Now the bed and table are the other side of the room, freeing up the entry. The “Flow” of the room (ha! I’m writing about “room flow”) is so much better now that you can walk down the stairs and just keep on going. If you like you can keep going all the way through the room, unimpeded to the garden. It’s amazing how much difference this one change has made.

I also rigged up a sweet Hifi system in the bedroom using an old amp with Denon speakers and a chromecast. Check out the photos on the @chimpwithcans Instagram page if you like.

I can just feel the different vibe in the room. There is a “flow” as you arrive, and the music makes you want to stay.

Furniture

I never thought I would ever care about furniture. For my teens and twenties, furniture was just stuff to sit on or put things on…or lie on. Just stuff to use.

Now though, furniture has power. I have favourite pieces. I appreciate how things are made. I get a sort of mental clarity and peace of mind when furniture fits into a room the way I think it ought to. When it is comfortable.

I think this is born out of family growth and chaos. Like a little microcosm of the world, population explosion in my house has put pressure on resources and spaces. Furniture has become misused – a TV cabinet overrun by unicorn stickers – a lounge suite as a nappy changing station.
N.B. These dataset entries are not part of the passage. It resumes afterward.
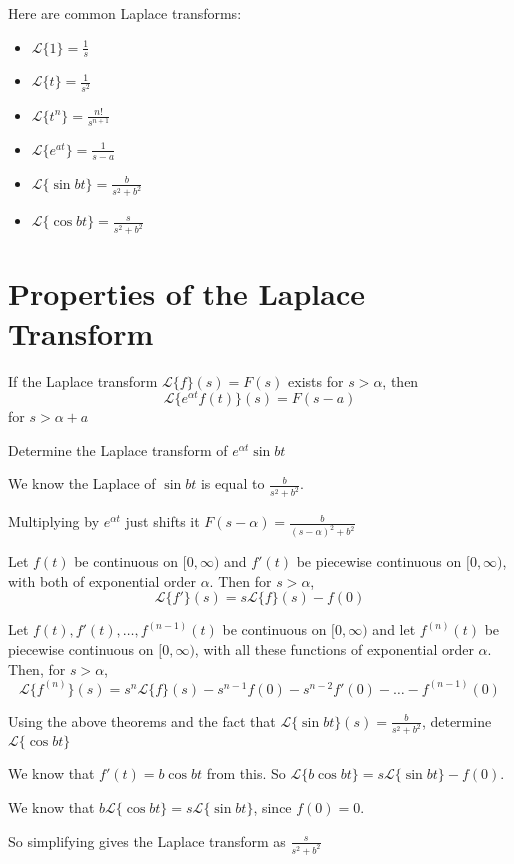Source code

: \documentclass[../diffeq.tex]{subfiles}
\begin{document}
Here are common Laplace transforms:
\begin{itemize}
    \item $\mathcal{L}\{1\} = \frac{1}{s}$
    \item $\mathcal{L}\{t\} = \frac{1}{s^2}$
    \item $\mathcal{L}\{t^n\} = \frac{n!}{s^{n+1}}$
    \item $\mathcal{L}\{e^{at}\} = \frac{1}{s-a}$
    \item $\mathcal{L}\{\sin bt\} = \frac{b}{s^2+b^2}$
    \item $\mathcal{L}\{\cos bt\} = \frac{s}{s^2+b^2}$
\end{itemize}

\section{Properties of the Laplace Transform}
\begin{theorem}
    If the Laplace transform $\mathcal{L}\{f\}(s)=F(s)$ exists for $s>\alpha$, then 
    \[ \mathcal{L}\{e^{\alpha t}f(t)\}(s)=F(s-a) \]
    for $s>\alpha+a$
\end{theorem}

\begin{example}
    Determine the Laplace transform of $e^{\alpha t}\sin bt$

    We know the Laplace of $\sin bt$ is equal to $\frac{b}{s^2+b^2}$.

    Multiplying by $e^{\alpha t}$ just shifts it $F(s-\alpha)=\frac{b}{(s-\alpha)^2+b^2}$
\end{example}

\begin{theorem}
    Let $f(t)$ be continuous on $[0,\infty)$ and $f'(t)$ be piecewise continuous on $[0,\infty)$, with both of exponential order $\alpha$. Then for $s>\alpha$,
    \[\mathcal{L}\{f'\}(s)=s\mathcal{L}\{f\}(s)-f(0) \]
\end{theorem}

\begin{theorem}
    Let $f(t),f'(t),\dots,f^{(n-1)}(t)$ be continuous on $[0,\infty)$ and let $f^{(n)}(t)$ be piecewise continuous on $[0,\infty)$, with all these functions of exponential order $\alpha$.
    Then, for $s>\alpha$,
    \[ \mathcal{L}\{f^{(n)}\}(s)=s^n\mathcal{L}\{f\}(s)-s^{n-1}f(0)-s^{n-2}f'(0)-\dots-f^{(n-1)}(0) \]
\end{theorem}

\begin{example}
    Using the above theorems and the fact that $\mathcal{L}\{\sin bt\}(s)=\frac{b}{s^2+b^2}$, determine $\mathcal{L}\{\cos bt\}$

    We know that $f'(t)=b\cos bt$ from this. So $\mathcal{L}\{b\cos bt\}=s\mathcal{L}\{\sin bt\}-f(0)$.

    We know that $b\mathcal{L}\{\cos bt\}=s\mathcal{L}\{\sin bt\}$, since $f(0)=0$.

    So simplifying gives the Laplace transform as $\frac{s}{s^2+b^2}$
\end{example}
\end{document}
Furniture gets in the way often – tables and chairs are moved around willy-nilly for little hands and feet to climb onto – nothing more than leverage to reach something high. Just stuff to use.

Interior design and furniture can impact your health and wellbeing. Kids don’t care, and there’s a beauty in their nonchalance, but I am becoming more and more convinced of the power that ‘things fitting into appropriate spaces for particular use-cases’ can have.

Interior design versus environmental management

  • In the home or office, your environment can impact your health.
  • Cursory reading online will show you how much the design of a space can impact on your own health. It can:
    • Influence your mood.  For example, research studies reveal that rooms with bright light, both natural and artificial, can improve depression and anxiety.
      Impact your behavior and motivation to act. For example, a messy hall with shoes, bags, and other stuff may invite you to drop what you are carrying right there, whereas a clean entry and adequate storage will encourage you to take the time to put the item away.
      Facilitate or discourage interactions in your family and with guests. For example, an inviting space with comfortable chairs can encourage people to sit and chat.
      Create or reduce stress, which impacts not only your emotional, but also physical health, including your longevity!
  • Presumably this is true of larger spaces and larger systems than just the office, the living room or the entry way? Presumably this is true of environmental management systems as a whole?
  • I studied environmental management at university. The course and my subsequent career focused more on the impact of human activity on the earth. Granted that is a huge topic, but I think they missed a trick. Little attention was paid to the impacts of a poorly managed environment on the individual, beyond total planetary annihilation – a concept that is scary but hard to relate to on a day to day basis.
  • I think this is a shame.
  • The promise of healthier bodies and minds as a result of environmental management would be a powerful one. I think we can use the theory and psychology of good interior design to encourage broader best practice environmental management. This might help both the planet and the individual. Not such a sacrifice. A Win-win.
  • I’d love more info or expertise on this topic/link if anyone has any.